Cardiac Diagnoses and Long-Term Outcomes in Ring-Like Late Gadolinium Enhancement Evaluated by Cardiac Magnetic Resonance

Abstract Aims Non-ischemic ring-like late gadolinium enhancement (LGE) in the left ventricle (LV) detected by cardiac magnetic resonance (CMR) is an emerging biomarker associated with adverse outcomes.
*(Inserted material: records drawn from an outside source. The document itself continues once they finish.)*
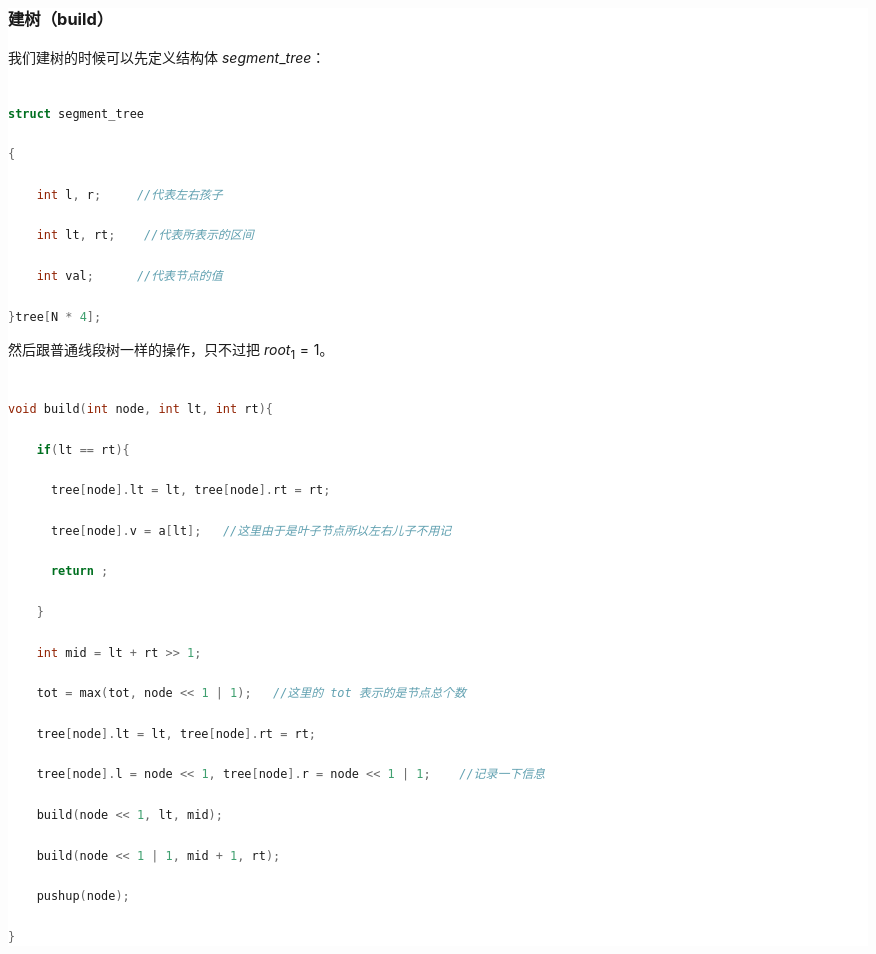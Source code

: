 

### 建树（$\text{build}$）



我们建树的时候可以先定义结构体 $segment\_tree$：



```cpp

struct segment_tree

{

    int l, r;     //代表左右孩子

    int lt, rt;    //代表所表示的区间

    int val;      //代表节点的值

}tree[N * 4];

```



然后跟普通线段树一样的操作，只不过把 $root_1 = 1$。



```cpp

void build(int node, int lt, int rt){

    if(lt == rt){

      tree[node].lt = lt, tree[node].rt = rt;

      tree[node].v = a[lt];   //这里由于是叶子节点所以左右儿子不用记

      return ;

    }

    int mid = lt + rt >> 1;

    tot = max(tot, node << 1 | 1);   //这里的 tot 表示的是节点总个数

    tree[node].lt = lt, tree[node].rt = rt;

    tree[node].l = node << 1, tree[node].r = node << 1 | 1;    //记录一下信息

    build(node << 1, lt, mid);

    build(node << 1 | 1, mid + 1, rt);

    pushup(node);

}

```
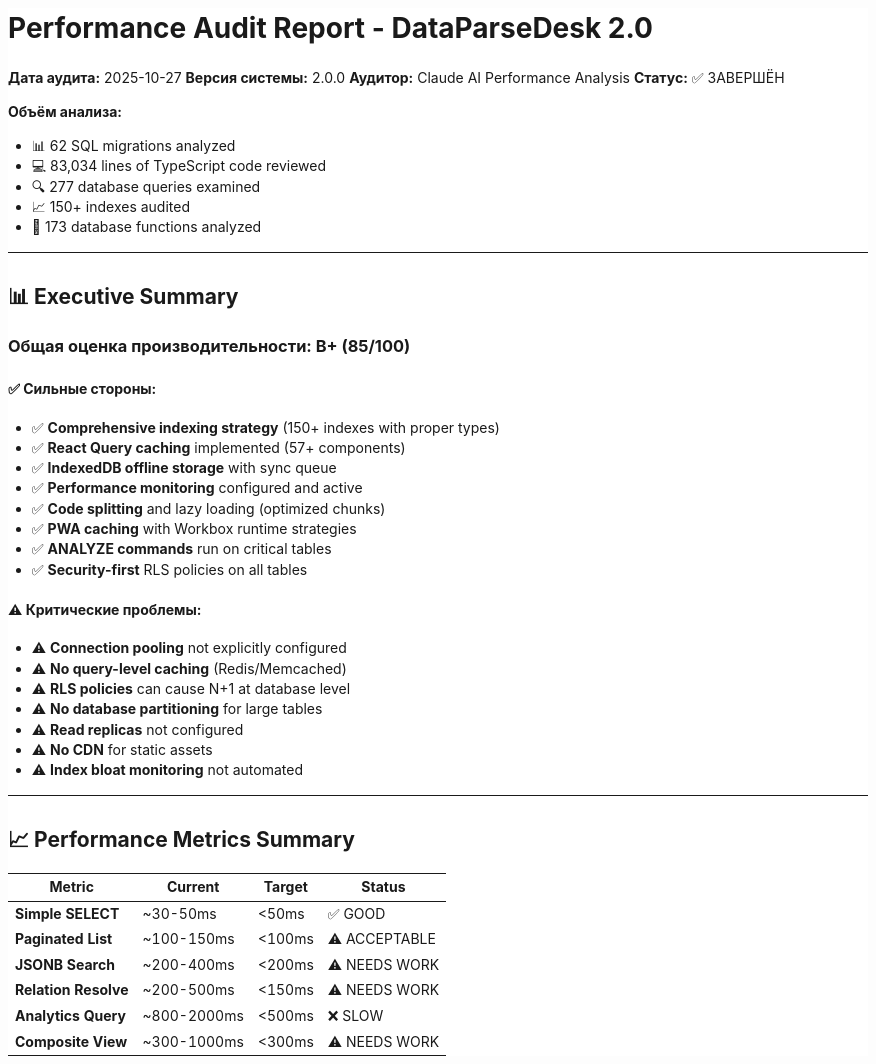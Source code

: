 # Performance Audit Report - DataParseDesk 2.0

**Дата аудита:** 2025-10-27
**Версия системы:** 2.0.0
**Аудитор:** Claude AI Performance Analysis
**Статус:** ✅ ЗАВЕРШЁН

**Объём анализа:**
- 📊 62 SQL migrations analyzed
- 💻 83,034 lines of TypeScript code reviewed
- 🔍 277 database queries examined
- 📈 150+ indexes audited
- 🧪 173 database functions analyzed

---

## 📊 Executive Summary

### Общая оценка производительности: **B+ (85/100)**

#### ✅ Сильные стороны:
- ✅ **Comprehensive indexing strategy** (150+ indexes with proper types)
- ✅ **React Query caching** implemented (57+ components)
- ✅ **IndexedDB offline storage** with sync queue
- ✅ **Performance monitoring** configured and active
- ✅ **Code splitting** and lazy loading (optimized chunks)
- ✅ **PWA caching** with Workbox runtime strategies
- ✅ **ANALYZE commands** run on critical tables
- ✅ **Security-first** RLS policies on all tables

#### ⚠️ Критические проблемы:
- ⚠️ **Connection pooling** not explicitly configured
- ⚠️ **No query-level caching** (Redis/Memcached)
- ⚠️ **RLS policies** can cause N+1 at database level
- ⚠️ **No database partitioning** for large tables
- ⚠️ **Read replicas** not configured
- ⚠️ **No CDN** for static assets
- ⚠️ **Index bloat monitoring** not automated

---

## 📈 Performance Metrics Summary

| Metric | Current | Target | Status |
|--------|---------|--------|--------|
| **Simple SELECT** | ~30-50ms | <50ms | ✅ GOOD |
| **Paginated List** | ~100-150ms | <100ms | ⚠️ ACCEPTABLE |
| **JSONB Search** | ~200-400ms | <200ms | ⚠️ NEEDS WORK |
| **Relation Resolve** | ~200-500ms | <150ms | ⚠️ NEEDS WORK |
| **Analytics Query** | ~800-2000ms | <500ms | ❌ SLOW |
| **Composite View** | ~300-1000ms | <300ms | ⚠️ NEEDS WORK |
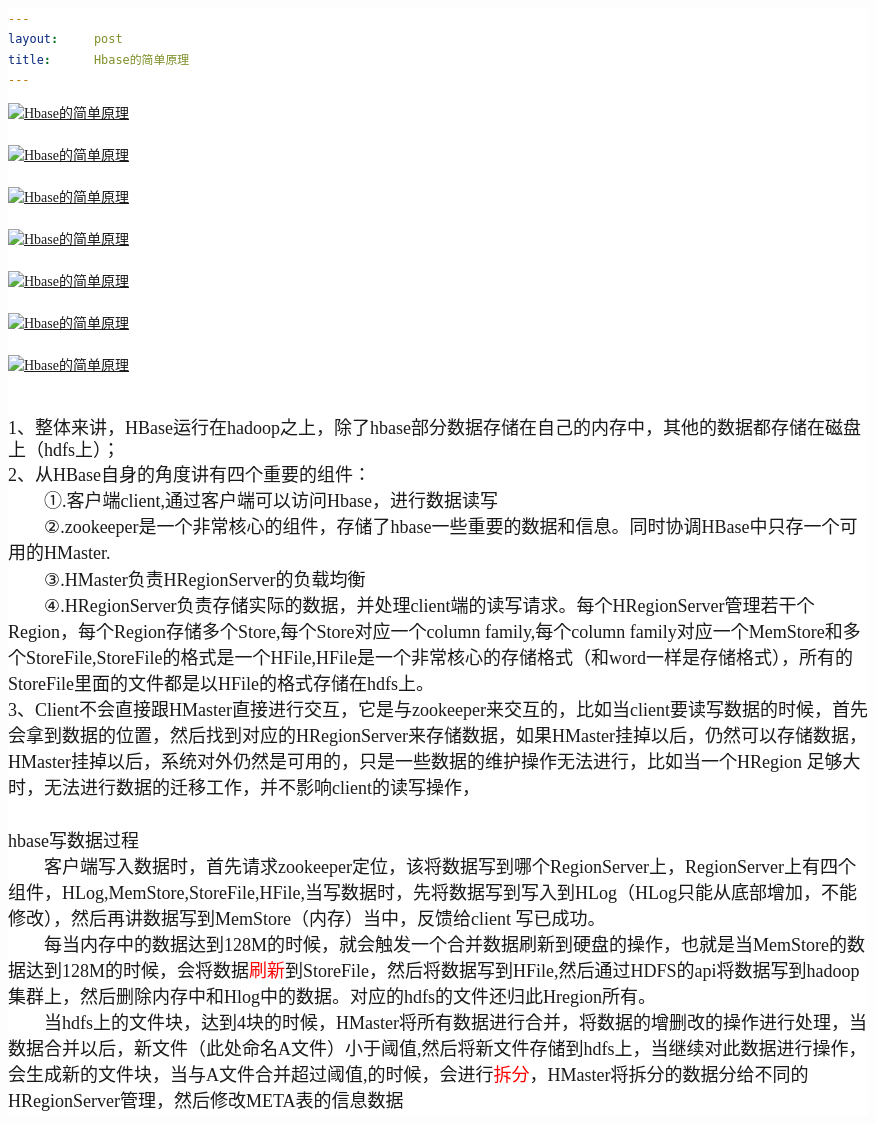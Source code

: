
 ```yaml
---
layout:     post
title:      Hbase的简单原理
---
```

<div id="article_content" class="article_content clearfix csdn-tracking-statistics" data-pid="blog" data-mod="popu_307" data-dsm="post">
								            <link rel="stylesheet" href="https://csdnimg.cn/release/phoenix/template/css/ck_htmledit_views-f76675cdea.css">
						<div class="htmledit_views" id="content_views">
                <div id="sina_keyword_ad_area2" class="articalContent newfont_family">
			<div style="font-family:'微软雅黑';line-height:21px;background-color:rgb(255,255,255);">
<a href="http://photo.blog.sina.com.cn/showpic.html#blogid=79d9d77d0102y7g8&amp;url=http://album.sina.com.cn/pic/002elKUZzy74wFi1dEpf5" rel="nofollow"><img src="http://simg.sinajs.cn/blog7style/images/common/sg_trans.gif" width="690" height="502" name="image_operate_92531472780850905" alt="Hbase的简单原理" title="Hbase的简单原理"></a><br><br><a href="http://photo.blog.sina.com.cn/showpic.html#blogid=79d9d77d0102y7g8&amp;url=http://album.sina.com.cn/pic/002elKUZzy74wFi5r29c9" rel="nofollow"><img src="http://simg.sinajs.cn/blog7style/images/common/sg_trans.gif" width="690" height="492" name="image_operate_3581472780851184" alt="Hbase的简单原理" title="Hbase的简单原理"></a><br><br><a href="http://photo.blog.sina.com.cn/showpic.html#blogid=79d9d77d0102y7g8&amp;url=http://album.sina.com.cn/pic/002elKUZzy74wFi9gf7a1" rel="nofollow"><img src="http://simg.sinajs.cn/blog7style/images/common/sg_trans.gif" width="690" height="490" name="image_operate_17431472780851464" alt="Hbase的简单原理" title="Hbase的简单原理"></a><br><br><a href="http://photo.blog.sina.com.cn/showpic.html#blogid=79d9d77d0102y7g8&amp;url=http://album.sina.com.cn/pic/002elKUZzy74wFid0DZ47" rel="nofollow"><img src="http://simg.sinajs.cn/blog7style/images/common/sg_trans.gif" width="690" height="501" name="image_operate_20971472780851744" alt="Hbase的简单原理" title="Hbase的简单原理"></a><br><br><a href="http://photo.blog.sina.com.cn/showpic.html#blogid=79d9d77d0102y7g8&amp;url=http://album.sina.com.cn/pic/002elKUZzy74wFihVvae8" rel="nofollow"><img src="http://simg.sinajs.cn/blog7style/images/common/sg_trans.gif" width="690" height="468" name="image_operate_34221472780852010" alt="Hbase的简单原理" title="Hbase的简单原理"></a><br><br><a href="http://photo.blog.sina.com.cn/showpic.html#blogid=79d9d77d0102y7g8&amp;url=http://album.sina.com.cn/pic/002elKUZzy74wFinRqp81" rel="nofollow"><img src="http://simg.sinajs.cn/blog7style/images/common/sg_trans.gif" width="690" height="448" alt="Hbase的简单原理" title="Hbase的简单原理"></a><br><br><a href="http://photo.blog.sina.com.cn/showpic.html#blogid=79d9d77d0102y7g8&amp;url=http://album.sina.com.cn/pic/002elKUZzy74wFirGfl87" rel="nofollow"><img src="http://simg.sinajs.cn/blog7style/images/common/sg_trans.gif" width="690" height="383" name="image_operate_18391472780852256" alt="Hbase的简单原理" title="Hbase的简单原理"></a><br><br></div>
<div style="font-family:'微软雅黑';line-height:21px;background-color:rgb(255,255,255);">
<br style="background-color:inherit;"></div>
<div style="font-family:'微软雅黑';line-height:21px;background-color:rgb(255,255,255);">
<span style="font-size:18px;background-color:inherit;">1、整体来讲，HBase运行在hadoop之上，除了hbase部分数据存储在自己的内存中，其他的数据都存储在磁盘上（hdfs上）；</span></div>
<div style="font-family:'微软雅黑';font-size:18px;background-color:rgb(255,255,255);">
2、从HBase自身的角度讲有四个重要的组件：</div>
<div style="font-family:'微软雅黑';font-size:18px;background-color:rgb(255,255,255);">
     
  ①.客户端client,通过客户端可以访问Hbase，进行数据读写</div>
<div style="font-family:'微软雅黑';font-size:18px;background-color:rgb(255,255,255);">
     
 
②.zookeeper是一个非常核心的组件，存储了hbase一些重要的数据和信息。同时协调HBase中只存一个可用的HMaster.</div>
<div style="font-family:'微软雅黑';font-size:18px;background-color:rgb(255,255,255);">
     
  ③.HMaster负责HRegionServer的负载均衡</div>
<div style="font-family:'微软雅黑';font-size:18px;background-color:rgb(255,255,255);">
     
 
④.HRegionServer负责存储实际的数据，并处理client端的读写请求。每个HRegionServer管理若干个Region，每个Region存储多个Store,每个Store对应一个column
family,每个column
family对应一个MemStore和多个StoreFile,StoreFile的格式是一个HFile,HFile是一个非常核心的存储格式（和word一样是存储格式），所有的StoreFile里面的文件都是以HFile的格式存储在hdfs上。</div>
<div style="font-family:'微软雅黑';font-size:18px;background-color:rgb(255,255,255);">
3、Client不会直接跟HMaster直接进行交互，它是与zookeeper来交互的，比如当client要读写数据的时候，首先会拿到数据的位置，然后找到对应的HRegionServer来存储数据，如果HMaster挂掉以后，仍然可以存储数据，HMaster挂掉以后，系统对外仍然是可用的，只是一些数据的维护操作无法进行，比如当一个HRegion
足够大时，无法进行数据的迁移工作，并不影响client的读写操作，</div>
<div style="font-family:'微软雅黑';font-size:18px;background-color:rgb(255,255,255);">
<br style="background-color:inherit;"></div>
<div style="font-family:'微软雅黑';font-size:18px;background-color:rgb(255,255,255);">
hbase写数据过程</div>
<div style="font-family:'微软雅黑';font-size:18px;background-color:rgb(255,255,255);">
     
 
客户端写入数据时，首先请求zookeeper定位，该将数据写到哪个RegionServer上，RegionServer上有四个组件，HLog,MemStore,StoreFile,HFile,当写数据时，先将数据写到写入到HLog（HLog只能从底部增加，不能修改），然后再讲数据写到MemStore（内存）当中，反馈给client
写已成功。</div>
<div style="font-family:'微软雅黑';font-size:18px;background-color:rgb(255,255,255);">
     
 
每当内存中的数据达到128M的时候，就会触发一个合并数据刷新到硬盘的操作，也就是当MemStore的数据达到128M的时候，会将数据<font color="#FF0000" style="background-color:inherit;">刷新</font>到StoreFile，然后将数据写到HFile,然后通过HDFS的api将数据写到hadoop集群上，然后删除内存中和Hlog中的数据。对应的hdfs的文件还归此Hregion所有。</div>
<div style="font-family:'微软雅黑';font-size:18px;background-color:rgb(255,255,255);">
     
 
当hdfs上的文件块，达到4块的时候，HMaster将所有数据进行合并，将数据的增删改的操作进行处理，当数据合并以后，新文件（此处命名A文件）小于阈值,然后将新文件存储到hdfs上，当继续对此数据进行操作，会生成新的文件块，当与A文件合并超过<span style="font-family:'微软雅黑';">阈值,</span>的时候，会进行<font color="#FF0000" style="background-color:inherit;">拆分</font>，HMaster将拆分的数据分给不同的HRegionServer管理，然后修改META表的信息数据</div>							
		</div>            </div>
                </div>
Data regarding ring-like LGE are limited to small patient cohorts. We aimed to assess the prevalence of ring-like LGE, its association with morpho-functional phenotypes, aetiologic background, and prognostic implications. Methods and Results This single-center observational retrospective study included consecutive patients undergoing LGE-CMR between 2002 and 2024. Ring-like LGE was defined as continuous enhancement in ≥3 adjacent segments. Ischemic and amyloid cardiomyopathies were excluded. Clinical records were reviewed for etiologic diagnosis and clinical outcomes. The primary endpoint was a composite of all-cause mortality, heart transplantation, or LV assist device implantation. The secondary endpoint included sustained ventricular tachycardia, appropriate implantable cardioverter-defibrillator therapies, or sudden cardiac death. Among 14,091 unique patients who underwent LGE-CMR, ring-like LGE was identified in 152 patients (1.1%) with a median number of 10 segments, mostly involving the inferolateral segments. The most frequent morpho-functional phenotypes were dilated and non-dilated LV cardiomyopathy. Genetic testing identified likely pathogenic/pathogenic variants in 59 (58.4%) patients, affecting both desmosomal and non-desmosomal genes. Inflammatory cardiomyopathy was diagnosed in 15.8%. Other rare aetiologies included genetic neuromuscular diseases and inborn errors of metabolism. Primary and secondary endpoints occurred in 17.8% and 17.1%, respectively, over a median follow-up of 3 years. Conclusion Ring-like LGE is an uncommon, non-disease-specific feature found in various morpho-functional CMP phenotypes. It is associated with frequent genetically determined aetiologies and a high burden of adverse outcomes.